Wednesday, December 21, 2005

 

Blair celebrates a year of violation of the rights of people he pushed into poverty and then failed to let them out during 2005

AADHIKAR DAILY WORLD COMMENTARY on tory Blair causing poverty hardship and deprivation to millions of people in Britain

AADHIKAR DAILY WORLD COMMENTARY
©AADHIKAR DAILY 2005
1700 Hrs GMT
London Wednesday 21 December 2005

AS BLAIR completes his ‘term’ as a Little President, at least he can share with his role model GW Bush the notion of being able to publicly deride sense and show contempt to the concept of fairness and justice.
Blair knows that under his ‘civilised’ reign in the UK, millions of people were successfully kept in involuntary poverty and deprivation and denial with not a single act of cruelty by his regime catching the outraged attention of the world.
As all politically greedy (PG)
and Politically Corrupt time-servers will agree, the season of ‘goodwill’ is a concept that is definitely not available to quote a large number of people in the UK. Despite the cheers and the parades, despite the ratings-linked proffering of the ‘family’ and the ‘tear-jerking’ varieties of films by the TV schedulers, a very large number of children, their families and adults are ruthlessly denied any joy and firmly reminded of their place:
They have no place in the sean of cheer and joy.
They are kept in involuntary poverty and hardship.
And they are kept in their place in a way that would warrant loud outcry had they existed in any part of Asia or Africa or parts of the continental Southern America generally or been known to exist in a country that was headed by an alleged dictator as defined by Tony Blair.

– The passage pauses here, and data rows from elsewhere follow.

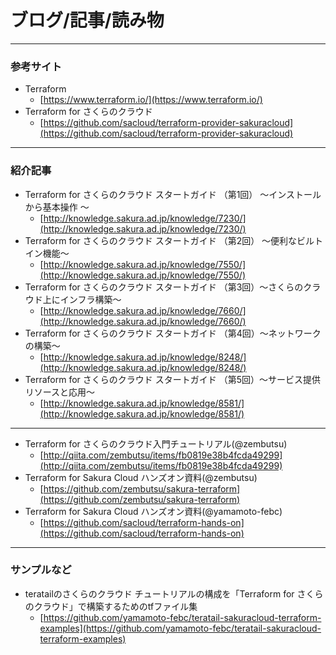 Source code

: # ブログ/記事/読み物

---

### 参考サイト

* Terraform
    * [https://www.terraform.io/](https://www.terraform.io/)
* Terraform for さくらのクラウド
    * [https://github.com/sacloud/terraform-provider-sakuracloud](https://github.com/sacloud/terraform-provider-sakuracloud)

---

### 紹介記事

* Terraform for さくらのクラウド スタートガイド （第1回） ～インストールから基本操作 ～ 
    * [http://knowledge.sakura.ad.jp/knowledge/7230/](http://knowledge.sakura.ad.jp/knowledge/7230/)  
* Terraform for さくらのクラウド スタートガイド （第2回） ～便利なビルトイン機能～ 
    * [http://knowledge.sakura.ad.jp/knowledge/7550/](http://knowledge.sakura.ad.jp/knowledge/7550/)
* Terraform for さくらのクラウド スタートガイド （第3回）〜さくらのクラウド上にインフラ構築〜
    * [http://knowledge.sakura.ad.jp/knowledge/7660/](http://knowledge.sakura.ad.jp/knowledge/7660/)
* Terraform for さくらのクラウド スタートガイド （第4回）〜ネットワークの構築〜
    * [http://knowledge.sakura.ad.jp/knowledge/8248/](http://knowledge.sakura.ad.jp/knowledge/8248/)
* Terraform for さくらのクラウド スタートガイド （第5回）〜サービス提供リソースと応用〜
    * [http://knowledge.sakura.ad.jp/knowledge/8581/](http://knowledge.sakura.ad.jp/knowledge/8581/)

---

* Terraform for さくらのクラウド入門チュートリアル(@zembutsu)
    * [http://qiita.com/zembutsu/items/fb0819e38b4fcda49299](http://qiita.com/zembutsu/items/fb0819e38b4fcda49299)
* Terraform for Sakura Cloud ハンズオン資料(@zembutsu)
    * [https://github.com/zembutsu/sakura-terraform](https://github.com/zembutsu/sakura-terraform)
* Terraform for Sakura Cloud ハンズオン資料(@yamamoto-febc)
    * [https://github.com/sacloud/terraform-hands-on](https://github.com/sacloud/terraform-hands-on)

---

### サンプルなど

* teratailのさくらのクラウド チュートリアルの構成を「Terraform for さくらのクラウド」で構築するためのtfファイル集
    * [https://github.com/yamamoto-febc/teratail-sakuracloud-terraform-examples](https://github.com/yamamoto-febc/teratail-sakuracloud-terraform-examples)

So these seasonal constitutional questions to Tory Blair and his ‘law-lecturer’ axe man put in charge of hitting the involuntary poor in Britain via the corrupt and the fraudulentn and the corruptly-operated Department for Work and Pensions (DWO):

1.Does the DWP have the duty to apply the law and do its employees, agents, contractors have the same duty and obligation to abide by the law?

2. Does the DWP Secretary of State (be the person holding the post at the relevant point in time and over the relevant decision - Alan Johnson or David Blunkett or John Hutton) have the same duty to abide by the law?

3. Or does the DWP Secretary of State have exemption from the obligation to apply and abide by the law?

4. And is the exemption linked with the demands of spin prompted by the agenda set by the Blair administration to give the impression that no matter what the Tory Blair regime is called the fact is that this has been as cruel, as sleazy, as uncaring, as ruthless, as unconstitutional an administration as any that has ever existed in the UK at any time in the past 400 years and that the Department for Work and Pensions (DWP) will do whatever it takes to undo the most fundamental, positive and pro-civilising social mechanism that is necessary to complete the process of breaking up society and make Maggie Thatcher a very happy woman again, just before she embarks on celebrating; another satisfying Thatchering year?

5. Is this why the Little Hutton is bent (as far as he can bend the law that he claims to have professed the upholding of in the even smaller classrooms not all that long ago!) on showing to Tory Blair just how far he, Little Hutton, is prepared to go down the road of denial, imposing impoverishment, practising daring illegality, allowing defiant unconstitutionality, approving brazen lying to harass as many targets of the purging programme as can be found? And scare, cajole, depress, and frighten and terrorise them out of being IN POVERTY?